Please copy out every line of the listing below in which the word "needed" appears.

- Data:
--------------------

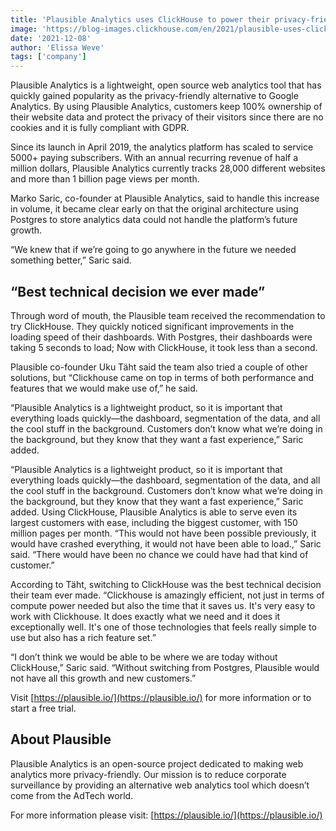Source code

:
 ```yaml
---
title: 'Plausible Analytics uses ClickHouse to power their privacy-friendly Google Analytics alternative'
image: 'https://blog-images.clickhouse.com/en/2021/plausible-uses-clickHouse-to-power-privacy-friendly-google-analytics-alternative/featured-cropped.jpg'
date: '2021-12-08'
author: 'Elissa Weve'
tags: ['company']
---
```


Plausible Analytics is a lightweight, open source web analytics tool that has quickly gained popularity as the privacy-friendly alternative to Google Analytics. By using Plausible Analytics, customers keep 100% ownership of their website data and protect the privacy of their visitors since there are no cookies and it is fully compliant with GDPR.

Since its launch in April 2019, the analytics platform has scaled to service 5000+ paying subscribers. With an annual recurring revenue of half a million dollars, Plausible Analytics currently tracks 28,000 different websites and more than 1 billion page views per month.

Marko Saric, co-founder at Plausible Analytics, said to handle this increase in volume, it became clear early on that the original architecture using Postgres to store analytics data could not handle the platform’s future growth. 

“We knew that if we’re going to go anywhere in the future we needed something better,” Saric said.

## “Best technical decision we ever made”

Through word of mouth, the Plausible team received the recommendation to try ClickHouse. They quickly noticed significant improvements in the loading speed of their dashboards. With Postgres, their dashboards were taking 5 seconds to load; Now with ClickHouse, it took less than a second. 

Plausible co-founder Uku Täht said the team also tried a couple of other solutions, but “Clickhouse came on top in terms of both performance and features that we would make use of,” he said.

“Plausible Analytics is a lightweight product, so it is important that everything loads quickly—the dashboard, segmentation of the data, and all the cool stuff in the background. Customers don’t know what we’re doing in the background, but they know that they want a fast experience,” Saric added.

“Plausible Analytics is a lightweight product, so it is important that everything loads quickly—the dashboard, segmentation of the data, and all the cool stuff in the background. Customers don’t know what we’re doing in the background, but they know that they want a fast experience,” Saric added. Using ClickHouse, Plausible Analytics is able to serve even its largest customers with ease, including the biggest customer, with 150 million pages per month. “This would not have been possible previously, it would have crashed everything, it would not have been able to load.,” Saric said. “There would have been no chance we could have had that kind of customer.”

According to Täht, switching to ClickHouse was the best technical decision their team ever made. “Clickhouse is amazingly efficient, not just in terms of compute power needed but also the time that it saves us. It's very easy to work with Clickhouse. It does exactly what we need and it does it exceptionally well. It's one of those technologies that feels really simple to use but also has a rich feature set.”

“I don’t think we would be able to be where we are today without ClickHouse,” Saric said. “Without switching from Postgres, Plausible would not have all this growth and new customers.”

Visit [https://plausible.io/](https://plausible.io/) for more information or to start a free trial.

## About Plausible

Plausible Analytics is an open-source project dedicated to making web analytics more privacy-friendly. Our mission is to reduce corporate surveillance by providing an alternative web analytics tool which doesn’t come from the AdTech world.

For more information please visit: [https://plausible.io/](https://plausible.io/)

--------------------

- Exercise solution:
“We knew that if we’re going to go anywhere in the future we needed something better,” Saric said.
According to Täht, switching to ClickHouse was the best technical decision their team ever made. “Clickhouse is amazingly efficient, not just in terms of compute power needed but also the time that it saves us. It's very easy to work with Clickhouse. It does exactly what we need and it does it exceptionally well. It's one of those technologies that feels really simple to use but also has a rich feature set.”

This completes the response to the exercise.